#### Activity:
Every entry below must be transcribed exactly, with no line missing.

#### Record excerpts:

——

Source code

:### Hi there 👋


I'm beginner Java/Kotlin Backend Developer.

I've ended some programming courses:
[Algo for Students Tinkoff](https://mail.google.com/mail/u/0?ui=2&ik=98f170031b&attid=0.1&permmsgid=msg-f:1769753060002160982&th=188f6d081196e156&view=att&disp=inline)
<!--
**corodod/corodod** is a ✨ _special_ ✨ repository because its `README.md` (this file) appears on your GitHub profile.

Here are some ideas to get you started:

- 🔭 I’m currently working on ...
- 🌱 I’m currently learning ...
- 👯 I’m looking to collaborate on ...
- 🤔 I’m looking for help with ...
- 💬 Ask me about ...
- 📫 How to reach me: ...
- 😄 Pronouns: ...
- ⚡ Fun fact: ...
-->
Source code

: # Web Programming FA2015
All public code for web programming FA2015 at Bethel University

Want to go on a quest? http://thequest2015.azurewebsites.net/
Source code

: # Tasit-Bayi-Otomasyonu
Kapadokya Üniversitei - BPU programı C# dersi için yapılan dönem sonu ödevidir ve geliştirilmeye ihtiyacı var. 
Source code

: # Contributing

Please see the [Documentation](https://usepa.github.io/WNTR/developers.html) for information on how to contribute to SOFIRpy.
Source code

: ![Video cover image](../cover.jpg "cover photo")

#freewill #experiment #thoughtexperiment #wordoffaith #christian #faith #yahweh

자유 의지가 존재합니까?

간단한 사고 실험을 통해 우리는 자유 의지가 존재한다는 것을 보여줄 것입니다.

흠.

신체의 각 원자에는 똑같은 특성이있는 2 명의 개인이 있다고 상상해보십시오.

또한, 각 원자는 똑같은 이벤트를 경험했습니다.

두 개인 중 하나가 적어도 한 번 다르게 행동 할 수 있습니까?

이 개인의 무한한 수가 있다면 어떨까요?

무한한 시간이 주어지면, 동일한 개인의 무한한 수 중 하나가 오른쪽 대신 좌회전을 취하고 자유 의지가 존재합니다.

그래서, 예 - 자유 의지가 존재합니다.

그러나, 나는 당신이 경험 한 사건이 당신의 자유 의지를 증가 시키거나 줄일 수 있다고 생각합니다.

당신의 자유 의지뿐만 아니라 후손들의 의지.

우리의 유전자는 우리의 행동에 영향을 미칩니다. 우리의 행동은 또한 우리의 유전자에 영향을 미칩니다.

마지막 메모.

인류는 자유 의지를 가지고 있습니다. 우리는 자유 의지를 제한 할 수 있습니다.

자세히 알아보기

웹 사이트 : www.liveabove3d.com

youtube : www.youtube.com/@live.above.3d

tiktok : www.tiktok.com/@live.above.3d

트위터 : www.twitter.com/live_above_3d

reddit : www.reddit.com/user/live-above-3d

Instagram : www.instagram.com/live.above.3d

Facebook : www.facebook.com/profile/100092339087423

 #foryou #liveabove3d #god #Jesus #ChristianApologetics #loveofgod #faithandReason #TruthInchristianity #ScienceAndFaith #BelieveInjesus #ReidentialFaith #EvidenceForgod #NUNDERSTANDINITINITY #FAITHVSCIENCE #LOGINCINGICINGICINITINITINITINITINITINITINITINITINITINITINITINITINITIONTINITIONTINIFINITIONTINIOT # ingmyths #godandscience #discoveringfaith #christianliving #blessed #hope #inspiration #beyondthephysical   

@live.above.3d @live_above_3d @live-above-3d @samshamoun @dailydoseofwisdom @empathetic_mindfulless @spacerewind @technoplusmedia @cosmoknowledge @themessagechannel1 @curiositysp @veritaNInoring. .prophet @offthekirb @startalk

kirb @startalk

——

#### Answer space:
Source code

:### Hi there 👋


I'm beginner Java/Kotlin Backend Developer.

I've ended some programming courses:
[Algo for Students Tinkoff](https://mail.google.com/mail/u/0?ui=2&ik=98f170031b&attid=0.1&permmsgid=msg-f:1769753060002160982&th=188f6d081196e156&view=att&disp=inline)
<!--
**corodod/corodod** is a ✨ _special_ ✨ repository because its `README.md` (this file) appears on your GitHub profile.

Here are some ideas to get you started:

- 🔭 I’m currently working on ...
- 🌱 I’m currently learning ...
- 👯 I’m looking to collaborate on ...
- 🤔 I’m looking for help with ...
- 💬 Ask me about ...
- 📫 How to reach me: ...
- 😄 Pronouns: ...
- ⚡ Fun fact: ...
-->
Source code

: # Web Programming FA2015
All public code for web programming FA2015 at Bethel University

Want to go on a quest? http://thequest2015.azurewebsites.net/
Source code

: # Tasit-Bayi-Otomasyonu
Kapadokya Üniversitei - BPU programı C# dersi için yapılan dönem sonu ödevidir ve geliştirilmeye ihtiyacı var. 
Source code

: # Contributing

Please see the [Documentation](https://usepa.github.io/WNTR/developers.html) for information on how to contribute to SOFIRpy.
Source code

: ![Video cover image](../cover.jpg "cover photo")

#freewill #experiment #thoughtexperiment #wordoffaith #christian #faith #yahweh

자유 의지가 존재합니까?

간단한 사고 실험을 통해 우리는 자유 의지가 존재한다는 것을 보여줄 것입니다.

흠.

신체의 각 원자에는 똑같은 특성이있는 2 명의 개인이 있다고 상상해보십시오.

또한, 각 원자는 똑같은 이벤트를 경험했습니다.

두 개인 중 하나가 적어도 한 번 다르게 행동 할 수 있습니까?

이 개인의 무한한 수가 있다면 어떨까요?

무한한 시간이 주어지면, 동일한 개인의 무한한 수 중 하나가 오른쪽 대신 좌회전을 취하고 자유 의지가 존재합니다.

그래서, 예 - 자유 의지가 존재합니다.

그러나, 나는 당신이 경험 한 사건이 당신의 자유 의지를 증가 시키거나 줄일 수 있다고 생각합니다.

당신의 자유 의지뿐만 아니라 후손들의 의지.

우리의 유전자는 우리의 행동에 영향을 미칩니다. 우리의 행동은 또한 우리의 유전자에 영향을 미칩니다.

마지막 메모.

인류는 자유 의지를 가지고 있습니다. 우리는 자유 의지를 제한 할 수 있습니다.

자세히 알아보기

웹 사이트 : www.liveabove3d.com

youtube : www.youtube.com/@live.above.3d

tiktok : www.tiktok.com/@live.above.3d

트위터 : www.twitter.com/live_above_3d

reddit : www.reddit.com/user/live-above-3d

Instagram : www.instagram.com/live.above.3d

Facebook : www.facebook.com/profile/100092339087423

 #foryou #liveabove3d #god #Jesus #ChristianApologetics #loveofgod #faithandReason #TruthInchristianity #ScienceAndFaith #BelieveInjesus #ReidentialFaith #EvidenceForgod #NUNDERSTANDINITINITY #FAITHVSCIENCE #LOGINCINGICINGICINITINITINITINITINITINITINITINITINITINITINITINITINITIONTINITIONTINIFINITIONTINIOT # ingmyths #godandscience #discoveringfaith #christianliving #blessed #hope #inspiration #beyondthephysical   

@live.above.3d @live_above_3d @live-above-3d @samshamoun @dailydoseofwisdom @empathetic_mindfulless @spacerewind @technoplusmedia @cosmoknowledge @themessagechannel1 @curiositysp @veritaNInoring. .prophet @offthekirb @startalk

kirb @startalk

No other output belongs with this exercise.